Model-based high-dimensional clustering and classification: applications in ecology

Model-based clustering is a popular tool which is renowned for its probabilistic foundations and its flexibility. However, high-dimensional data are nowadays more and more frequent and, unfortunately, classical model-based clustering techniques show a disappointing behavior in high-dimensional spaces. This is mainly due to the fact that model-based clustering methods are dramatically over-parametrized in this case. However, high-dimensional spaces have specific characteristics which are useful for clustering and recent techniques exploit those characteristics. Subspace clustering methods assume that the data of each latent group live in a low-dimensional subspace. They thus combine the ideas of dimension reduction and parsimonious modeling. In particular, HDDC proposes a family of models allowing each group to have its own subspace intrinsic dimension.

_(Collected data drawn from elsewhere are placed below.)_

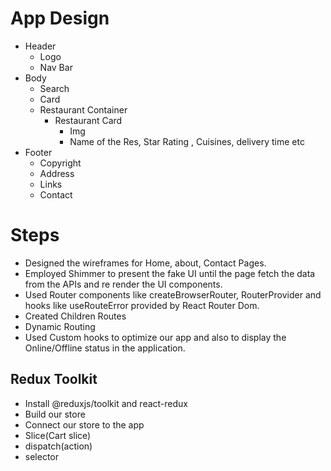 # App Design

- Header
  - Logo
  - Nav Bar
- Body
  - Search
  - Card
  - Restaurant Container
    - Restaurant Card
      - Img
      - Name of the Res, Star Rating , Cuisines, delivery time etc
- Footer
  - Copyright
  - Address
  - Links
  - Contact

# Steps

- Designed the wireframes for Home, about, Contact Pages.
- Employed Shimmer to present the fake UI until the page fetch the data from the APIs and re render the UI components.
- Used Router components like createBrowserRouter, RouterProvider and hooks like useRouteError provided by React Router Dom.
- Created Children Routes
- Dynamic Routing
- Used Custom hooks to optimize our app and also to display the Online/Offline status in the application.



## Redux Toolkit

- Install @reduxjs/toolkit and react-redux
- Build our store
- Connect our store to the app
- Slice(Cart slice)
- dispatch(action)
- selector

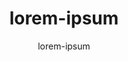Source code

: ---
title: lorem-ipsum
subtitle: lorem-ipsum
seo:
  title: ''
  description: ''
  robots: []
  extra: []
  type: stackbit_page_meta
layout: cursos
---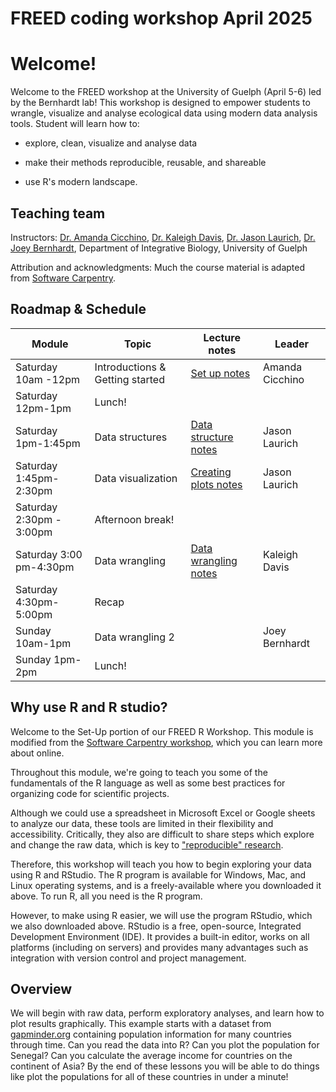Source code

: # FREED coding workshop April 2025

# Welcome!

Welcome to the FREED workshop at the University of Guelph (April 5-6) led by the Bernhardt lab! This workshop is designed to empower students to wrangle, visualize and analyse ecological data using modern data analysis tools. Student will learn how to:

-   explore, clean, visualize and analyse data

-   make their methods reproducible, reusable, and shareable

-   use R's modern landscape.

## Teaching team

Instructors: [Dr. Amanda Cicchino](https://amandascicchino.weebly.com/), [Dr. Kaleigh Davis](https://kaleighedavis.github.io/), [Dr. Jason Laurich](https://www.jasonlaurich.ca/), [Dr. Joey Bernhardt](https://www.bernhardtlab.org/), Department of Integrative Biology, University of Guelph

Attribution and acknowledgments: Much the course material is adapted from [Software Carpentry](https://swcarpentry.github.io/r-novice-gapminder/).

## Roadmap & Schedule

| Module                   | Topic                           | Lecture notes                                                                                                                                                                         | Leader          |
|------------------------|------------------|-----------------|-----------------|
| Saturday 10am -12pm      | Introductions & Getting started | [Set up notes](https://htmlpreview.github.io/?https://github.com/BernhardtLab/FREED-coding-workshop-April-2025/blob/main/scripts/FREED-01-Getting-Started.html)                       | Amanda Cicchino |
| Saturday 12pm-1pm        | Lunch!                          |                                                                                                                                                                                       |                 |
| Saturday 1pm-1:45pm      | Data structures                 | [Data structure notes](https://htmlpreview.github.io/?https://github.com/BernhardtLab/FREED-coding-workshop-April-2025/blob/main/scripts/FREED-02-understanding-data-structures.html) | Jason Laurich   |
| Saturday 1:45pm-2:30pm   | Data visualization              | [Creating plots notes](https://htmlpreview.github.io/?https://github.com/BernhardtLab/FREED-coding-workshop-April-2025/blob/main/scripts/FREED-02.5-data-visualization.html)          | Jason Laurich   |
| Saturday 2:30pm - 3:00pm | Afternoon break!                |                                                                                                                                                                                       |                 |
| Saturday 3:00 pm-4:30pm  | Data wrangling                  | [Data wrangling notes](https://htmlpreview.github.io/?https://github.com/BernhardtLab/FREED-coding-workshop-April-2025/blob/main/scripts/dplyr-KD.html)                               | Kaleigh Davis   |
| Saturday 4:30pm-5:00pm   | Recap                           |                                                                                                                                                                                       |                 |
| Sunday 10am-1pm          | Data wrangling 2                |                                                                                                                                                                                       | Joey Bernhardt  |
| Sunday 1pm-2pm           | Lunch!                          |                                                                                                                                                                                       |                 |

## Why use R and R studio?

Welcome to the Set-Up portion of our FREED R Workshop. This module is modified from the [Software Carpentry workshop](https://swcarpentry.github.io/r-novice-gapminder/), which you can learn more about online.

Throughout this module, we're going to teach you some of the fundamentals of the R language as well as some best practices for organizing code for scientific projects.

Although we could use a spreadsheet in Microsoft Excel or Google sheets to analyze our data, these tools are limited in their flexibility and accessibility. Critically, they also are difficult to share steps which explore and change the raw data, which is key to ["reproducible" research](https://journals.plos.org/ploscompbiol/article?id=10.1371/journal.pcbi.1003285).

Therefore, this workshop will teach you how to begin exploring your data using R and RStudio. The R program is available for Windows, Mac, and Linux operating systems, and is a freely-available where you downloaded it above. To run R, all you need is the R program.

However, to make using R easier, we will use the program RStudio, which we also downloaded above. RStudio is a free, open-source, Integrated Development Environment (IDE). It provides a built-in editor, works on all platforms (including on servers) and provides many advantages such as integration with version control and project management.

## Overview

We will begin with raw data, perform exploratory analyses, and learn how to plot results graphically. This example starts with a dataset from [gapminder.org](https://www.gapminder.org) containing population information for many countries through time. Can you read the data into R? Can you plot the population for Senegal? Can you calculate the average income for countries on the continent of Asia? By the end of these lessons you will be able to do things like plot the populations for all of these countries in under a minute!

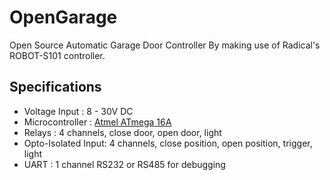 # OpenGarage

Open Source Automatic Garage Door Controller
By making use of Radical's ROBOT-S101 controller.

## **Specifications**
* Voltage Input      : 8 - 30V DC
* Microcontroller    : [Atmel ATmega 16A ](http://www.atmel.com/devices/atmega16a.aspx)
* Relays             : 4 channels, close door, open door, light
* Opto-Isolated Input: 4 channels, close position, open position, trigger, light
* UART               : 1 channel RS232 or RS485 for debugging

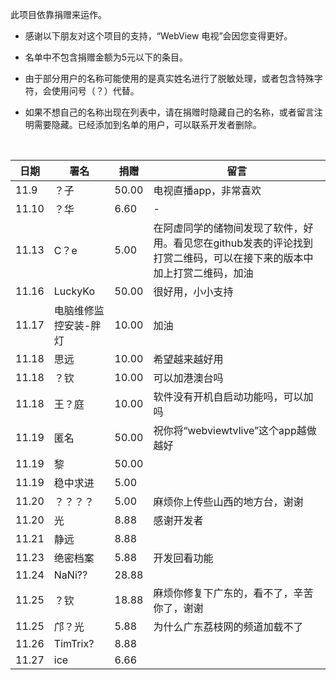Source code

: 此项目依靠捐赠来运作。<br/>

- 感谢以下朋友对这个项目的支持，“WebView 电视”会因您变得更好。<br/>
- 名单中不包含捐赠金额为5元以下的条目。<br/>

- 由于部分用户的名称可能使用的是真实姓名进行了脱敏处理，或者包含特殊字符，会使用问号（？）代替。<br/>
- 如果不想自己的名称出现在列表中，请在捐赠时隐藏自己的名称，或者留言注明需要隐藏。已经添加到名单的用户，可以联系开发者删除。<br/>
<br/>

| 日期    | 署名          | 捐赠    | 留言                                                            |
|-------|-------------|-------|---------------------------------------------------------------|
| 11.9  | ？子          | 50.00 | 电视直播app，非常喜欢                                                  |
| 11.10 | ？华          | 6.60  | -                                                             |
| 11.13 | C？e         | 5.00  | 在阿虚同学的储物间发现了软件，好用。看见您在github发表的评论找到打赏二维码，可以在接下来的版本中加上打赏二维码，加油 |
| 11.16 | LuckyKo     | 50.00 | 很好用，小小支持                                                      |
| 11.17 | 电脑维修监控安装-胖灯 | 10.00 | 加油                                                            |
| 11.18 | 思远          | 10.00 | 希望越来越好用                                                       |
| 11.18 | ？钦          | 10.00 | 可以加港澳台吗                                                       |
| 11.18 | 王？庭         | 10.00 | 软件没有开机自启动功能吗，可以加吗                                             |
| 11.19 | 匿名          | 50.00 | 祝你将“webviewtvlive”这个app越做越好                                   |
| 11.19 | 黎           | 50.00 |                                                               |
| 11.19 | 稳中求进        | 5.00  |                                                               |
| 11.20 | ？？？？        | 5.00  | 麻烦你上传些山西的地方台，谢谢                                               |
| 11.20 | 光           | 8.88  | 感谢开发者                                                         |
| 11.21 | 静远          | 8.88  |                                                               |
| 11.23 | 绝密档案        | 5.88  | 开发回看功能                                                        |
| 11.24 | NaNi??      | 28.88 |                                                               |
| 11.25 | ？钦          | 18.88 | 麻烦你修复下广东的，看不了，辛苦你了，谢谢                                         |
| 11.25 | 邝？光         | 5.88  | 为什么广东荔枝网的频道加载不了                                               |
| 11.26 | TimTrix?    | 8.88  |                                                               |
| 11.27 | ice         | 6.66  |                                                               |
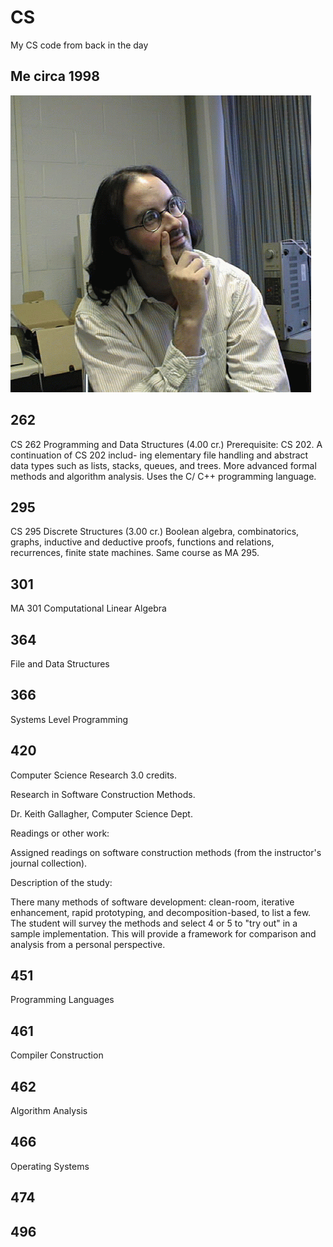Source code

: # CS

My CS code from back in the day

## Me circa 1998

![me circa 98](me.gif)

## 262

CS 262 Programming and Data Structures (4.00 cr.)
Prerequisite: CS 202. A continuation of CS 202 includ- ing elementary file handling and abstract data types such as lists, stacks, queues, and trees. More advanced formal methods and algorithm analysis. Uses the C/ C++ programming language.

## 295

CS 295 Discrete Structures (3.00 cr.)
Boolean algebra, combinatorics, graphs, inductive and deductive proofs, functions and relations, recurrences, finite state machines. Same course as MA 295.

## 301

MA 301 Computational Linear Algebra

## 364

File and Data Structures

## 366

Systems Level Programming

## 420

Computer Science Research 3.0 credits.

Research in Software Construction Methods.

Dr. Keith Gallagher, Computer Science Dept.

Readings or other work:

  Assigned readings on software construction methods (from the instructor's journal collection).

Description of the study:
 
  There many methods of software development: clean-room, iterative enhancement, rapid prototyping, and decomposition-based, to list a few.  The student will survey the methods and select 4 or 5 to "try out" in a sample implementation.  This will provide a framework for comparison and analysis from a personal perspective.

## 451

Programming Languages

## 461

Compiler Construction

## 462

Algorithm Analysis

## 466

Operating Systems

## 474

## 496
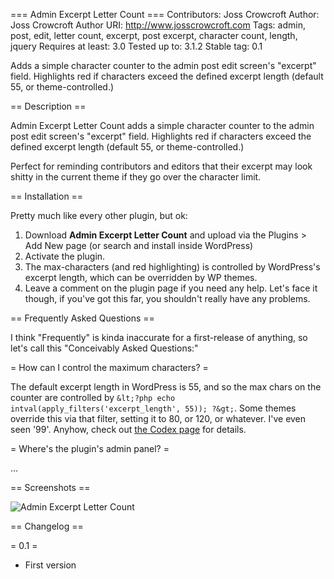 === Admin Excerpt Letter Count ===
Contributors: Joss Crowcroft
Author: Joss Crowcroft
Author URI: http://www.josscrowcroft.com
Tags: admin, post, edit, letter count, excerpt, post excerpt, character count, length, jquery
Requires at least: 3.0
Tested up to: 3.1.2
Stable tag: 0.1

Adds a simple character counter to the admin post edit screen's "excerpt" field. Highlights red if characters exceed the defined excerpt length (default 55, or theme-controlled.)

== Description ==

Admin Excerpt Letter Count adds a simple character counter to the admin post edit screen's "excerpt" field. Highlights red if characters exceed the defined excerpt length (default 55, or theme-controlled.)

Perfect for reminding contributors and editors that their excerpt may look shitty in the current theme if they go over the character limit.

== Installation ==

Pretty much like every other plugin, but ok:

1. Download **Admin Excerpt Letter Count** and upload via the Plugins > Add New page (or search and install inside WordPress)
2. Activate the plugin.
3. The max-characters (and red highlighting) is controlled by WordPress's excerpt length, which can be overridden by WP themes.
4. Leave a comment on the plugin page if you need any help. Let's face it though, if you've got this far, you shouldn't really have any problems.

== Frequently Asked Questions ==

I think "Frequently" is kinda inaccurate for a first-release of anything, so let's call this "Conceivably Asked Questions:"

= How can I control the maximum characters? =

The default excerpt length in WordPress is 55, and so the max chars on the counter are controlled by `&lt;?php echo intval(apply_filters('excerpt_length', 55)); ?&gt;`. Some themes override this via that filter, setting it to 80, or 120, or whatever. I've even seen '99'. Anyhow, check out [the Codex page](http://codex.wordpress.org/Plugin_API/Filter_Reference/excerpt_length) for details.

= Where's the plugin's admin panel? =

...

== Screenshots ==

![Admin Excerpt Letter Count](waitaminute.jpg "Admin Excerpt Letter Count")

== Changelog ==

= 0.1 =
* First version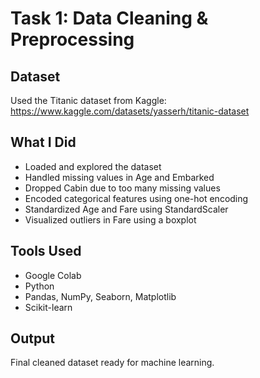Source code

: # Task 1: Data Cleaning & Preprocessing

## Dataset
Used the Titanic dataset from Kaggle:
https://www.kaggle.com/datasets/yasserh/titanic-dataset

## What I Did
- Loaded and explored the dataset
- Handled missing values in Age and Embarked
- Dropped Cabin due to too many missing values
- Encoded categorical features using one-hot encoding
- Standardized Age and Fare using StandardScaler
- Visualized outliers in Fare using a boxplot

## Tools Used
- Google Colab
- Python
- Pandas, NumPy, Seaborn, Matplotlib
- Scikit-learn

## Output
Final cleaned dataset ready for machine learning.
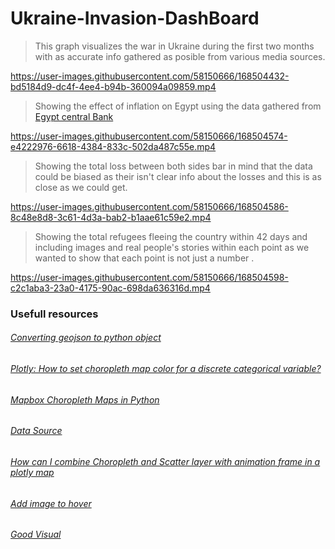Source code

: # Ukraine-Invasion-DashBoard 

> This graph visualizes the war in Ukraine during the first two months with as accurate info gathered as posible from various media sources.

https://user-images.githubusercontent.com/58150666/168504432-bd5184d9-dc4f-4ee4-b94b-360094a09859.mp4


> Showing the effect of inflation on Egypt using the data gathered from [Egypt central Bank](https://www.cbe.org.eg/ar/MonetaryPolicy/Pages/Inflation.aspx) 

https://user-images.githubusercontent.com/58150666/168504574-e4222976-6618-4384-833c-502da487c55e.mp4

> Showing the total loss between both sides bar in mind that the data could be biased as their isn't clear info about the losses and this is as close as we could get.

https://user-images.githubusercontent.com/58150666/168504586-8c48e8d8-3c61-4d3a-bab2-b1aae61c59e2.mp4

> Showing the total refugees fleeing the country within 42 days and including images and real people's stories within each point as we wanted to show that each point is not just a number .

https://user-images.githubusercontent.com/58150666/168504598-c2c1aba3-23a0-4175-90ac-698da636316d.mp4

### Usefull resources

###### [Converting geojson to python object](https://gis.stackexchange.com/questions/73768/converting-geojson-to-python-objects)

###### [Plotly: How to set choropleth map color for a discrete categorical variable?](https://stackoverflow.com/questions/63635104/plotly-how-to-set-choropleth-map-color-for-a-discrete-categorical-variable)

###### [Mapbox Choropleth Maps in Python](https://plotly.com/python/mapbox-county-choropleth/)

###### [Data Source](https://geodata.lib.utexas.edu/catalog/stanford-gg870xt4706)

###### [How can I combine Choropleth and Scatter layer with animation frame in a plotly map](https://community.plotly.com/t/how-can-i-combine-choropleth-and-scatter-layer-with-animation-frame-in-a-plotly-map/41330)

###### [Add image to hover](https://dash.plotly.com/dash-core-components/tooltip)

###### [Good Visual](https://tipsyredfox.com/news/2022/02/28/russia-ukraine-war-by-the-numbers-live-tracker/)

As part of a collaboration with the Museum National d'Histoire Naturelle, we recently embedded HDDC in a workfow of audio data analysis to automatically recover species in tropical forests. The method was tested in two distinct tropical environments in French Guiana, a lowland high rainforest (HF) and a rock savanna (RS), and we compared automatic annotations with expert ones. For both environments, the similarity between the manual and automated partitions was high and consistent (ARI > 0.75) indicating that the clusters found are intelligible and can be used for further analysis.

- C. Bouveyron and C. Brunet, Model-based clustering of high-dimensional data: A review, Computational Statistics and Data Analysis, vol. 71, pp. 52-78, 2014.
- J. Ulloa, T. Aubin, D. Llusia, C. Bouveyron and J. Sueur, Measuring animal acoustic diversity in a tropical forest using unsupervised multiresolution analysis, preprint Université Paris Descartes, 2016.

Modeling and clustering of networks with texts: analysis of PubMed co-authorships on diabete

Due to the significant increase of communications between individuals via social media (Facebook, Twitter, Linkedin) or electronic formats (email, web, e-publication) in the past two decades, network analysis has become an unavoidable discipline. Unfortunately, random graph models have been proposed to extract information from networks based on person-to-person links only, without taking into account information on the contents, in particular texts. To overcome this limitation, we introduced the stochastic topic block model (STBM), a probabilistic model for networks with textual edges. STBM allows to discover meaningful clusters of vertices that are coherent from both the network interactions and the text contents. A classification variational expectation-maximization algorithm has been proposed to perform inference.

In a medical context, STBM has been used by doctors and biologists for scientific monitoring on PubMed. We present below a result obtained when analyzing all articles from PubMed on diabete published between 2008 and 2016. The data (author names, dates of publications, journal names, abstracts, ...) were extrated through the Pubmed API. The data set consists in 963 articles from 4658 authors. The final network has 778 authors with at least 2 articles and STBM identifies 9 groups of authors working on 7 research topics. The figure below allows to visualize the co-authorship network between the authors: node colors indicate the group memberships of authors whereas edge colors refer to the research topics of collaborations.

We are also currently exploring, with Institut Curie, the possibility of using STBM for analyzing patient files (surgery reports, physical examination reviews, letters, ...) in order to improve the diagnosis and the prognostic of patient diseases.

- C. Bouveyron and P. Latouche, Des réseaux, des textes et de la Statistique, La lettre de l'INSMI, CNRS, December edition, 2016.
- C. Bouveyron, P. Latouche and R. Zreik, The Stochastic Topic Block Model for the Clustering of Networks with Textual Edges, Statistics and Computing, in press, 2017.